Introduction – Les sources écrites
Les plus anciennes approches du premier plan d’Athènes étaient de nature nettement romantique ou littéraire, ou avaient été écrites dans le cadre de chroniques de voyages – les exceptions étant rares (Σουρμελής 1862, Φιλαδελφεύς 1902, Μπίρης 1933, Καρούζου 1934, Johannes και Μπίρης 1939). Les premières références systématiques apparaissent dans la seconde moitié du 20ème siècle. Les textes en question émanent de P. Lavedan (1952), Ι. Τραυλός (1960), Κ. Μπίρης (1966), Αθήνα-Ευρωπαϊκή Υπόθεση (1985), T.Hall (1997), E.Bastea (2000), Αλ. Παπαγεωργίου-Βενετάς (1999, 2001), D.Karidis (2014), Υ. Tsiomis (2017). Pourtant, même au sein de cette catégorie d’approches, la majorité des analyses historiographiques se situe en lisière de l’histoire de l’architecture et de l’histoire urbaine – l’encyclopédisme y prédomine : les portraits et la chronologie dominent l’ensemble du champ de l’analyse, et par conséquent le modus operandi du plan fait défaut. Dans le même temps, concernant le plan en lui-même, qui fait l’objet de très sèches descriptions, on laisse entendre qu’il répond aux standards de planification de son époque, que l’on retrouve décrits de manière monotone d’une publication à l’autre comme des instruments de synthèse tout-puissants et allant de soi. Le plus impressionnant est sans doute la grande pauvreté de l’analyse sociale, et plus particulièrement l’étroitesse de vue à travers laquelle sont analysées les réactions à la mise en œuvre de ce plan.

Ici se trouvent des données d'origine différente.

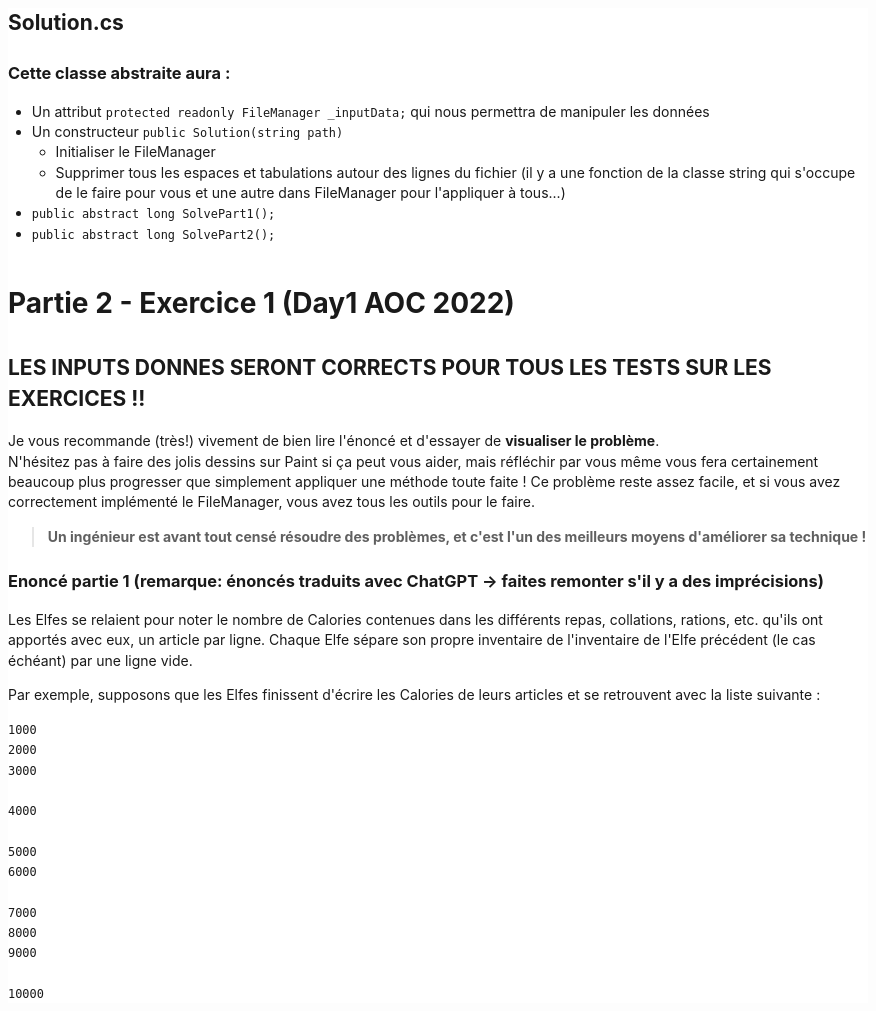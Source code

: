 ## Solution.cs

### Cette classe abstraite aura :
+ Un attribut `protected readonly FileManager _inputData;` qui nous permettra de manipuler les données
+ Un constructeur `public Solution(string path)`
  + Initialiser le FileManager
  + Supprimer tous les espaces et tabulations autour des lignes du fichier (il y a une fonction de la classe string qui s'occupe de le faire pour vous et une autre dans FileManager pour l'appliquer à tous...)
+ `public abstract long SolvePart1();`
+ `public abstract long SolvePart2();`

# Partie 2 - Exercice 1 (Day1 AOC 2022)

## LES INPUTS DONNES SERONT CORRECTS POUR TOUS LES TESTS SUR LES EXERCICES !!

Je vous recommande (très!) vivement de bien lire l'énoncé et d'essayer de **visualiser le problème**.<br>N'hésitez pas à faire des jolis dessins sur Paint si ça peut vous aider, mais réfléchir par vous même vous fera certainement beaucoup plus progresser que simplement appliquer une méthode toute faite ! Ce problème reste assez facile, et si vous avez correctement implémenté le FileManager, vous avez tous les outils pour le faire.
> **Un ingénieur est avant tout censé résoudre des problèmes, et c'est l'un des meilleurs moyens d'améliorer sa technique !**

### Enoncé partie 1 (remarque: énoncés traduits avec ChatGPT -> faites remonter s'il y a des imprécisions)

Les Elfes se relaient pour noter le nombre de Calories contenues dans les différents repas, collations, rations, etc. qu'ils ont apportés avec eux, un article par ligne. Chaque Elfe sépare son propre inventaire de l'inventaire de l'Elfe précédent (le cas échéant) par une ligne vide.

Par exemple, supposons que les Elfes finissent d'écrire les Calories de leurs articles et se retrouvent avec la liste suivante :

```
1000
2000
3000

4000

5000
6000

7000
8000
9000

10000
```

La « géométrie » du plan et la réalité sociale
En dépit de divergences partielles, les sources que nous venons d’évoquer semblent majoritairement s’accorder en ce qu’elles mettent l’accent sur le caractère géométrique du plan urbain. La « géométrie » du plan se laisse généralement percevoir à travers deux figures facilement identifiables (Figure 1)– un triangle ni vraiment isocèle, ni vraiment rectangle, et une forme quasi-rectangulaire (Αθήνα, Ευρωπαϊκή Υπόθεση : 93, Παπαγεωργίου-Βενετάς 2001: 67, Tsiomis 2017: 158). Mais cette « géométrie » peut sans doute se lire sous un autre angle de vue, et révéler ainsi d’autres éléments entrant dans la composition de ce plan.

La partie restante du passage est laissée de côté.